Un des arrêts précités affirme, en d’autres termes, que l’article 644 du Code Civil a laissé intacts les droits sur les eaux régulièrement émanés de la puissance féodale à des particuliers non seigneurs.
Quand les usines fondées en titre sont installées sur des cours d’eau non domaniaux, elles échappent aux limitations dans l’intérêt des autres riverains.
Elles confèrent à leur possesseur un droit d’eau prioritaire par rapport à ceux des autres riverains. Ceux-ci sont tenus de les respecter.
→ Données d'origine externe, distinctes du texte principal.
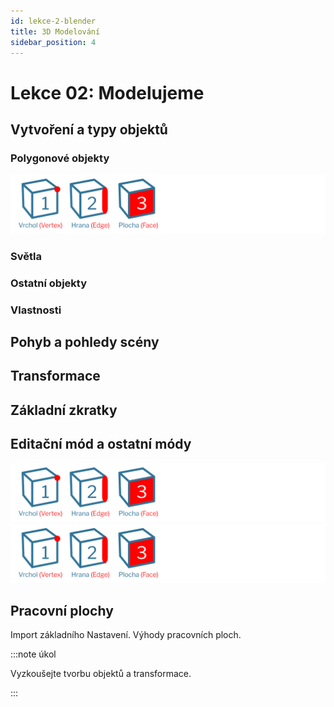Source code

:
 ```yaml
---
id: lekce-2-blender
title: 3D Modelování
sidebar_position: 4
---
```


# Lekce 02: Modelujeme
## Vytvoření a typy objektů
### Polygonové objekty
![image](../img/blender01-edit.svg)

### Světla
### Ostatní objekty
### Vlastnosti

## Pohyb a pohledy scény

## Transformace

## Základní zkratky

## Editační mód a ostatní módy
![image](../img/blender01-edit.svg)
![image](../img/blender01-edit.svg)
## Pracovní plochy
Import základního Nastavení. Výhody pracovních ploch.

:::note úkol

Vyzkoušejte tvorbu objektů a transformace.

:::
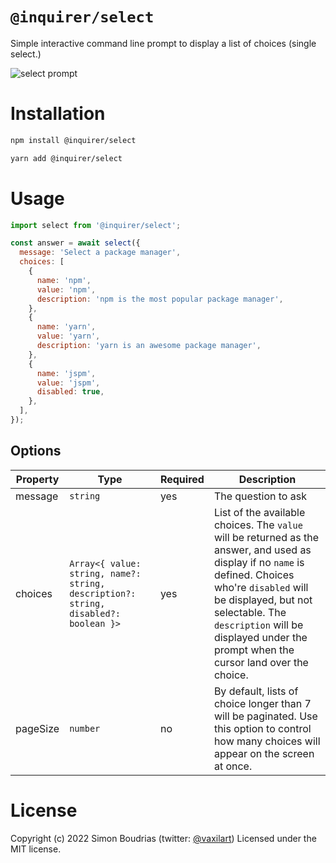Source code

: # `@inquirer/select`

Simple interactive command line prompt to display a list of choices (single select.)

![select prompt](https://cdn.rawgit.com/SBoudrias/Inquirer.js/28ae8337ba51d93e359ef4f7ee24e79b69898962/assets/screenshots/list.svg)

# Installation

```sh
npm install @inquirer/select

yarn add @inquirer/select
```

# Usage

```js
import select from '@inquirer/select';

const answer = await select({
  message: 'Select a package manager',
  choices: [
    {
      name: 'npm',
      value: 'npm',
      description: 'npm is the most popular package manager',
    },
    {
      name: 'yarn',
      value: 'yarn',
      description: 'yarn is an awesome package manager',
    },
    {
      name: 'jspm',
      value: 'jspm',
      disabled: true,
    },
  ],
});
```

## Options

| Property | Type      | Required | Description                    |
| -------- | --------- | -------- | ------------------------------ |
| message  | `string`  | yes      | The question to ask            |
| choices  | `Array<{ value: string, name?: string, description?: string, disabled?: boolean }>` | yes       | List of the available choices. The `value` will be returned as the answer, and used as display if no `name` is defined. Choices who're `disabled` will be displayed, but not selectable. The `description` will be displayed under the prompt when the cursor land over the choice. |
| pageSize  | `number`  | no      | By default, lists of choice longer than 7 will be paginated. Use this option to control how many choices will appear on the screen at once. |

# License

Copyright (c) 2022 Simon Boudrias (twitter: [@vaxilart](https://twitter.com/Vaxilart))
Licensed under the MIT license.
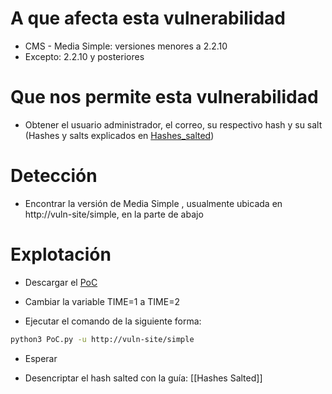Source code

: # A que afecta esta vulnerabilidad

- CMS - Media Simple: versiones menores a 2.2.10
- Excepto: 2.2.10 y posteriores
# Que nos permite esta vulnerabilidad

- Obtener el usuario administrador, el correo, su respectivo hash y su salt (Hashes y salts explicados en [Hashes_salted](/Hashes/Hashes_Salted.md))

# Detección

- Encontrar la versión de Media Simple , usualmente ubicada en http://vuln-site/simple, en la parte de abajo 

# Explotación

- Descargar el [PoC](https://www.exploit-db.com/exploits/46635)

- Cambiar la variable TIME=1 a TIME=2

- Ejecutar el comando de la siguiente forma:

```bash
python3 PoC.py -u http://vuln-site/simple 
```

- Esperar

- Desencriptar el hash salted con la guía: [[Hashes Salted]]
Ils ne pourraient ni demander un règlement d’eau selon l’article 645 du Code Civil ni faire limiter judiciairement le volume des eaux que ces usines utilisent (Cassation 15 Novembre 1904, DALLOZ 1907. 3.346).
Droits fondés en titre sur les cours d’eau non domaniaux
Ce sont essentiellement :
1) ceux qui sont afférents à des ouvrages autorisés ou même simplement établis, avant l’abolition du régime féodal (4 août 1789).
2) les droits afférents à des ouvrages aliénés au profit de la nation à la suite de la mainmise de l’Etat sur les biens de l’Eglise et des émigrés. (Cf. circulaire du 27 janvier 1976 relative aux cours d’eau mixtes - J.O. du 26 février 1976).
Preuves du droit fondé en titre
Il incombe au pétitionnaire d’apporter la preuve de son droit suivant le cas :
a) soit par le texte de la concession qui a été consentie par les anciens seigneurs
b) soit par le titre de la vente nationale des biens dont il est propriétaire
c) soit par les documents apportant la preuve incontestée de l’existence des ouvrages avant l’abolition de la féodalité.
La justification notariée de l’existence d’un établissement ne fonde en elle-même aucun droit si celle-ci n’apporte pas la preuve formelle que l’établissement entre bien dans l’une des catégories ci-dessus.
Perte du droit d’eau fondé en titre
Le fait qu’un établissement fondé en titre ait cessé de fonctionner depuis plus de trente ans n’implique nullement que le titulaire du droit fondé en titre perde de ce fait d’usage de l’eau.
La notion de prescription n’a pas réalité en maîtrise de droits fondés en titre.
Toutefois, le droit fondé en titre lui-même, qui n’est pas un droit de propriété, est susceptible de se perdre lorsque la situation de fait implique une véritable renonciation de la part de l’usinier.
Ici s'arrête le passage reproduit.